This year C chose to take his two best buds to the movies and ice cream. A had her two best gal pals over for pillowcase making and pizza/ice cream right before bed (their parents LOVED me I tell you).

For C's preschool graduation last year we went out to ice cream. Apparently we celebrate with ice cream in this family.

But we do throw a massive New Years party every year, and generally a not quite so big BBQ in the summer.

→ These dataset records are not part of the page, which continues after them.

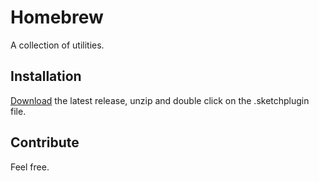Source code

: # Homebrew

A collection of utilities.

## Installation

[Download][] the latest release, unzip and double click on the .sketchplugin file.

[Download]: https://github.com/ozgurgunes/Sketch-Homebrew/releases/latest/download/homebrew.sketchplugin.zip


## Contribute

Feel free.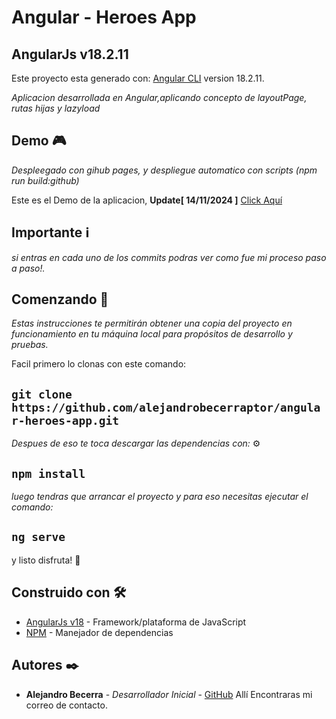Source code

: # Angular - Heroes App
## AngularJs v18.2.11

Este proyecto esta generado con: [Angular CLI](https://angular.dev/) version 18.2.11.

_Aplicacion desarrollada en Angular,aplicando concepto de layoutPage, rutas hijas y lazyload_

## Demo 🎮
_Despleegado con gihub pages, y despliegue automatico con scripts (npm run build:github)_

Este es el Demo de la aplicacion, **Update[ 14/11/2024 ]** [Click Aquí](https://alejandrobecerraptor.github.io/angular-heroes-app/)


## Importante ℹ

_si entras en cada uno de los commits podras ver como fue mi proceso paso a paso!._

## Comenzando 🚀

_Estas instrucciones te permitirán obtener una copia del proyecto en funcionamiento en tu máquina local para propósitos de desarrollo y pruebas._

Facil primero lo clonas con este comando:

## `git clone https://github.com/alejandrobecerraptor/angular-heroes-app.git`

_Despues de eso te toca descargar las dependencias con:_ ⚙️

## `npm install`

_luego tendras que arrancar el proyecto y para eso necesitas ejecutar el comando:_

## `ng serve`

y listo disfruta! 🍦

## Construido con 🛠️

* [AngularJs v18](https://angular.dev/) - Framework/plataforma de JavaScript
* [NPM](https://nodejs.org/es/download/) - Manejador de dependencias

## Autores ✒️

* **Alejandro Becerra** - *Desarrollador Inicial* - [GitHub](https://github.com/alejandrobecerraptor)
Allí Encontraras mi correo de contacto.
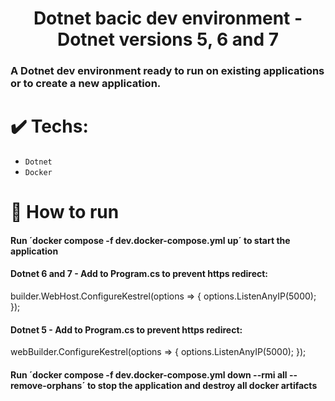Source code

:<h1 align="center"> Dotnet bacic dev environment - Dotnet versions 5, 6 and 7</h1>
<h3>A Dotnet dev environment ready to run on existing applications or to create a new application.</h3>

# ✔️ Techs:
- `Dotnet`
- `Docker`

# :hammer: How to run

<h4>Run ´docker compose -f dev.docker-compose.yml up´ to start the application</h4>

<h4>Dotnet 6 and 7 - Add to Program.cs to prevent https redirect:</h4>
<p>
    builder.WebHost.ConfigureKestrel(options =>
    {
        options.ListenAnyIP(5000);
    });
</p>

<h4>Dotnet 5 - Add to Program.cs to prevent https redirect:</h4>
<p>
    webBuilder.ConfigureKestrel(options =>
    {    
        options.ListenAnyIP(5000);
    });
</p>

<h4>Run ´docker compose -f dev.docker-compose.yml down --rmi all --remove-orphans´ to stop the application and destroy all docker artifacts</h4>

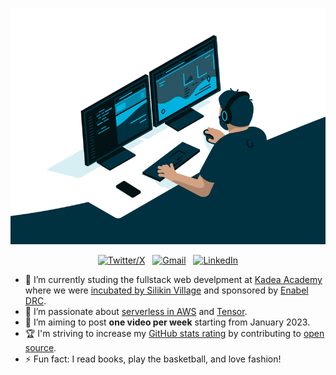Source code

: <div align="center">

[![Hello World, I'm Exousia!](assets/readme/code.gif)](https://github.com/duc243)


[![Twitter/X](https://skillicons.dev/icons?i=twitter)](https://twitter.com/ekeey_8) &nbsp;
[![Gmail](https://skillicons.dev/icons?i=gmail)](mailto:kasekaexousia@gmail.com?subject=Hello%20Jasper,%20From%20Github) &nbsp;
[![LinkedIn](https://skillicons.dev/icons?i=linkedin)](https://www.linkedin.com/in/exousiakaseka/) 

</div>

- 🔭 I’m currently studing the fullstack web develpment at [Kadea Academy](https://cd.linkedin.com/company/kadeaacademy) where we were [incubated by Silikin Village](https://cd.linkedin.com/company/silikin-village) and sponsored by [Enabel DRC](https://fr.linkedin.com/company/enabel).
- 🌱 I’m passionate about [serverless in AWS](https://aws.amazon.com/serverless/) and [Tensor](https://www.tensorflow.org).
- 📝 I’m aiming to post **one video per week** starting from January 2023.
- 🏆 I'm striving to increase my [GitHub stats rating](#🏆-my-stats) by contributing to [open source](https://opensource.com/resources/what-open-source).
- ⚡ Fun fact: I read books, play the basketball, and love fashion!
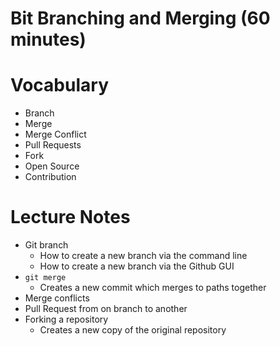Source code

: # Bit Branching and Merging (60 minutes)

# Vocabulary
- Branch
- Merge
- Merge Conflict
- Pull Requests
- Fork
- Open Source
- Contribution

# Lecture Notes
- Git branch
  * How to create a new branch via the command line
  * How to create a new branch via the Github GUI
- `git merge`
  * Creates a new commit which merges to paths together
- Merge conflicts
- Pull Request from on branch to another
- Forking a repository
  * Creates a new copy of the original repository
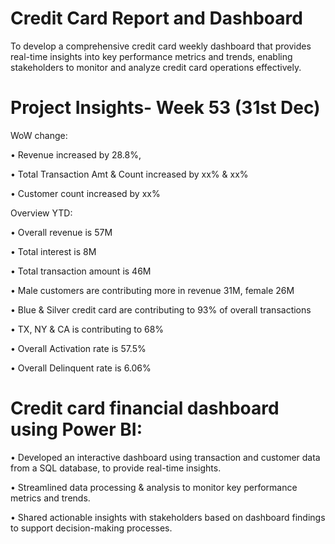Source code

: # Credit Card Report and Dashboard 
To develop a comprehensive credit card weekly dashboard that provides real-time insights into key performance metrics and trends, enabling stakeholders to monitor and analyze credit card operations effectively.

# Project Insights- Week 53 (31st Dec)

WoW change: 

• Revenue increased by 28.8%, 

• Total Transaction Amt & Count increased by xx% & xx%

• Customer count increased by xx%

Overview YTD:

• Overall revenue is 57M

• Total interest is 8M

• Total transaction amount is 46M

• Male customers are contributing more in revenue 31M, female 26M

• Blue & Silver credit card are 
contributing to 93% of overall transactions

• TX, NY & CA is contributing to 68%

• Overall Activation rate is 57.5%

• Overall Delinquent rate is 6.06%

# Credit card financial dashboard using Power BI:

• Developed an interactive dashboard using transaction and customer data from a SQL database, to provide real-time insights. 

• Streamlined data processing & analysis to monitor key performance metrics and trends.

• Shared actionable insights with stakeholders based on dashboard findings to support decision-making processes.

And we are big believers in the Groundhog Day party and the Kentucky Derby party.

Dziadek said...

My tez nie dajemy prezenty dla Starszych na Boze Narodzenie-tylko dzieci i emeryci dostaja.

Najlepeij,zeby cala grupa -"przyjaciol"-friends-wymyslila ze np.
zbieraja pieniadze na"build small school in Mali or Sengal or Mexico
or Cleavland

Wszyscy,na wszystkich imprezach in np 2009- zbieraja na jeden cel
"only one project in 2009"
W Invitation napisaac
"briNg $20.-$50dol dol donation FOR OUR 2009 PROCjECT"

Co to da
-integracje Was
-dobry przyklad dla dzieci
Co nie da
-zepsuje troche business Toys are us or "itp"

Nie dawac zadnej "Charity Organization"-sami wymyslcie i sami dajcie
Caluje tata

April said...

Yep, I'm trying to be done with it all, too. It's gotten entirely out of control, and is completely stressful. Hopefully, my girls will be just as understand as your childen. Although, I doubt it!

Life As I Know It said...

We only buy gifts on birthdays and Christmas too...and I had the same conversation with my 6 year old. How about from now on we invite 2 friends to a movie or dinner or bowling. No more big parties!

Beth said...

I hate having big parties, they stress me out, I don't get to enjoy people or the birthday boy, so I avoid them but I have had birthday 'gatherings'. No food (just cake and drinks), no presents, just after naps, home for dinner (the guests) and it's turned out great. I like to call them 'Happy Birthday Hours'.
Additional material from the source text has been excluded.